Initiative Trockene Nacht - Guter Tag - Rat und Hilfe für Bettnässer und Enuresis-Patienten

ist es wirklich noch OK oder sollte ich handeln

britlin 07.12.14 [21:20]

Mein Sohn ist 7 Jahre. Tagsüber ist er erst seit einem Jahr trocken, was auch über ein Jahr gedauert hat. Allerdings merkt er erst ziemlich spät wenn er auf Toilette muss so das auch jetzt noch des öfteren ein Malleur passiert. Nachts ist er komplett noch nass. Das trinken abends schränke ich zwar ein wenig ein, aber nicht um ihn damit trocken zu kbekommen, sondern weil er seinen Trinkbefarf sonst ausschließlich zu 80% Abends stillt und er sich angewöhnen soll seinen Trinkbedarf auf den Tag verteilt zu stillen. Positiver Nebeneffekt, die Panty ist nachts zwar nass aber nicht der Schlafanzug oder das ganze Bett. Wecekn lässte er sich nachts fast gar nicht so das ich ihn eigentlich nicht damit quälwn möchte (Silvester oder wenn es in den Urlaub ging ließ er sich gar nicht wecken oder hat alles in einem halbwachen Zustand über sich ergehen lassen, wovon er nachher gar nichts mehr wusste).
Insgesammt hat mein Sohn im Rahmen Motorik Entwicklungsverzäögerungen und psychisch ist er auch durch eine sehr schwierige Elternbeziehung (trennung in der Schwangerschaft, Umgangssituation wird durch Umgangspflegerin geregelt weiter möchte ich hier erst mal nicht drauf eingehen) belastet.
Mit dem Kinderarzt habe ich schon mal darüber gesprochen, der jedoch meinte, solange es ihn nicht belaste sollten wir noch abwarten.
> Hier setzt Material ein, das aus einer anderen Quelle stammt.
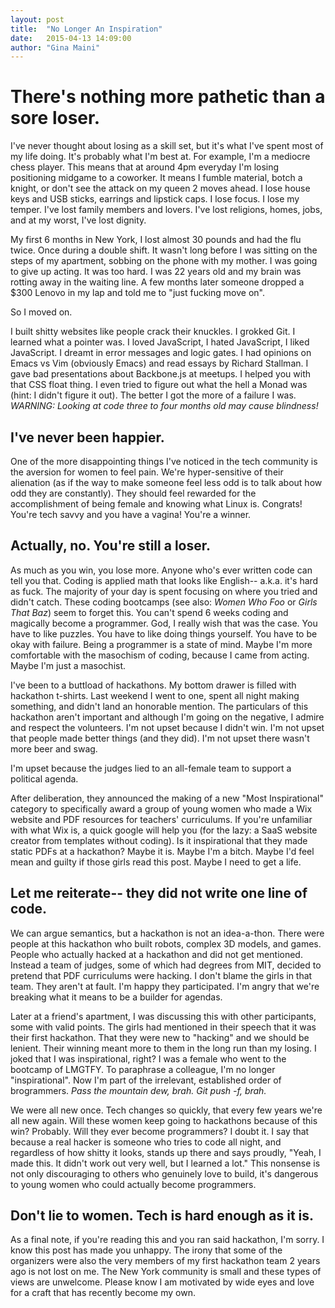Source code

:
 ```yaml
---
layout: post
title:  "No Longer An Inspiration"
date:   2015-04-13 14:09:00
author: "Gina Maini"
---
```


There's nothing more pathetic than a sore loser. 
==

I've never thought about losing as a skill set, but it's what I've spent most of my life doing. It's probably what I'm best at. For example, I'm a mediocre chess player. This means that at around 4pm everyday I'm losing positioning midgame to a coworker. It means I fumble material, botch a knight, or don't see the attack on my queen 2 moves ahead. I lose house keys and USB sticks, earrings and lipstick caps. I lose focus. I lose my temper. I've lost family members and lovers. I've lost religions, homes, jobs, and at my worst, I've lost dignity.

My first 6 months in New York, I lost almost 30 pounds and had the flu twice. Once during a double shift. It wasn't long before I was sitting on the steps of my apartment, sobbing on the phone with my mother. I was going to give up acting. It was too hard. I was 22 years old and my brain was rotting away in the waiting line. A few months later someone dropped a $300 Lenovo in my lap and told me to "just fucking move on". 

So I moved on.

I built shitty websites like people crack their knuckles. I grokked Git. I learned what a pointer was. I loved JavaScript, I hated JavaScript, I liked JavaScript. I dreamt in error messages and logic gates. I had opinions on Emacs vs Vim (obviously Emacs) and read essays by Richard Stallman. I gave bad presentations about Backbone.js at meetups. I helped you with that CSS float thing. I even tried to figure out what the hell a Monad was (hint: I didn't figure it out). The better I got the more of a failure I was. _WARNING: Looking at code three to four months old may cause blindness!_

I've never been happier.
--

One of the more disappointing things I've noticed in the tech community is the aversion for women to feel pain. We're hyper-sensitive of their alienation (as if the way to make someone feel less odd is to talk about how odd they are constantly). They should feel rewarded for the accomplishment of being female and knowing what Linux is. Congrats! You're tech savvy and you have a vagina! You're a winner. 

Actually, no. You're still a loser. 
--

As much as you win, you lose more. Anyone who's ever written code can tell you that. Coding is applied math that looks like English-- a.k.a. it's hard as fuck. The majority of your day is spent focusing on where you tried and didn't catch. These coding bootcamps (see also: _Women Who Foo_ or _Girls That Baz_) seem to forget this. You can't spend 6 weeks coding and magically become a programmer. God, I really wish that was the case. You have to like puzzles. You have to like doing things yourself. You have to be okay with failure. Being a programmer is a state of mind. Maybe I'm more comfortable with the masochism of coding, because I came from acting. Maybe I'm just a masochist.

I've been to a buttload of hackathons. My bottom drawer is filled with hackathon t-shirts. Last weekend I went to one, spent all night making something, and didn't land an honorable mention. The particulars of this hackathon aren't important and although I'm going on the negative, I admire and respect the volunteers. I'm not upset because I didn't win. I'm not upset that people made better things (and they did). I'm not upset there wasn't more beer and swag. 

I'm upset because the judges lied to an all-female team to support a political agenda. 

After deliberation, they announced the making of a new "Most Inspirational" category to specifically award a group of young women who made a Wix website and PDF resources for teachers' curriculums. If you're unfamiliar with what Wix is, a quick google will help you (for the lazy: a SaaS website creator from templates without coding). Is it inspirational that they made static PDFs at a hackathon? Maybe it is. Maybe I'm a bitch. Maybe I'd feel mean and guilty if those girls read this post. Maybe I need to get a life. 

Let me reiterate-- they did not write one line of code. 
--

We can argue semantics, but a hackathon is not an idea-a-thon. There were people at this hackathon who built robots, complex 3D models, and games. People who actually hacked at a hackathon and did not get mentioned. Instead a team of judges, some of which had degrees from MIT, decided to pretend that PDF curriculums were hacking. I don't blame the girls in that team. They aren't at fault. I'm happy they participated. I'm angry that we're breaking what it means to be a builder for agendas.

Later at a friend's apartment, I was discussing this with other participants, some with valid points. The girls had mentioned in their speech that it was their first hackathon. That they were new to "hacking" and we should be lenient. Their winning meant more to them in the long run than my losing. I joked that I was inspirational, right? I was a female who went to the bootcamp of LMGTFY. To paraphrase a colleague, I'm no longer "inspirational". Now I'm part of the irrelevant, established order of brogrammers. _Pass the mountain dew, brah. Git push -f, brah._

We were all new once. Tech changes so quickly, that every few years we're all new again. Will these women keep going to hackathons because of this win? Probably. Will they ever become programmers? I doubt it. I say that because a real hacker is someone who tries to code all night, and regardless of how shitty it looks, stands up there and says proudly, "Yeah, I made this. It didn't work out very well, but I learned a lot." This nonsense is not only discouraging to others who genuinely love to build, it's dangerous to young women who could actually become programmers.

Don't lie to women. Tech is hard enough as it is.
--

As a final note, if you're reading this and you ran said hackathon, I'm sorry. I know this post has made you unhappy. The irony that some of the organizers were also the very members of my first hackathon team 2 years ago is not lost on me. The New York community is small and these types of views are unwelcome. Please know I am motivated by wide eyes and love for a craft that has recently become my own.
Im Sommer war ich in der Kur, die meinten auch fast einstimmig, solange es ihn nicht stört kein Problem.
Grundsätzlich sehe ich das auch so. Nun werden durch Umgangspflegerin und Jugendamt immer mehr Stimmen wach die meinen es müsse was getan werden das wäre nicht "normal". Mein Dagegenhalten wird eher abgewunken. Jetzt habe ich die Befürchtung das meinem Kind dort ein Problem eingerdet wird, andererseits hat es mich auch nachdenklich gestimmt, wie lange ich den noch warten soll, denn wenn ich mich ein wenig durch die Materie lese desto mehr befürchte ich jetzt auch das er älter wird und dann nur noch sehr schwer die "Kurve" bekommt und es dann für ihn wirklich zu einer Belastung wird.
Was meint ihr? Hat jemand ähnlich Erfahrung mit solchem Druck von "Einflussnehmenden"? Sollte ich vlt doch beim Kinderarzt mal darauf beharren eine komplette Diagnostik durchzuführen? Wann ist die Schmerzgrenze erreicht wo man sich nicht mehr auf sein Gefühl verlassen sollte, das wird schon?
Achso, in der schule klappt es mit dem Toilettengang auch erst nach kontunierlichem Beharren darauf das er egal ob er dringend muss oder nicht in den Pausen zu gehen. Wenn er dringend muss, muss er rennen da er es immer noch sehr spät merkt. Unterwegs oder zu Hause wo man sofort reagieren kann klappt es einwandfrei.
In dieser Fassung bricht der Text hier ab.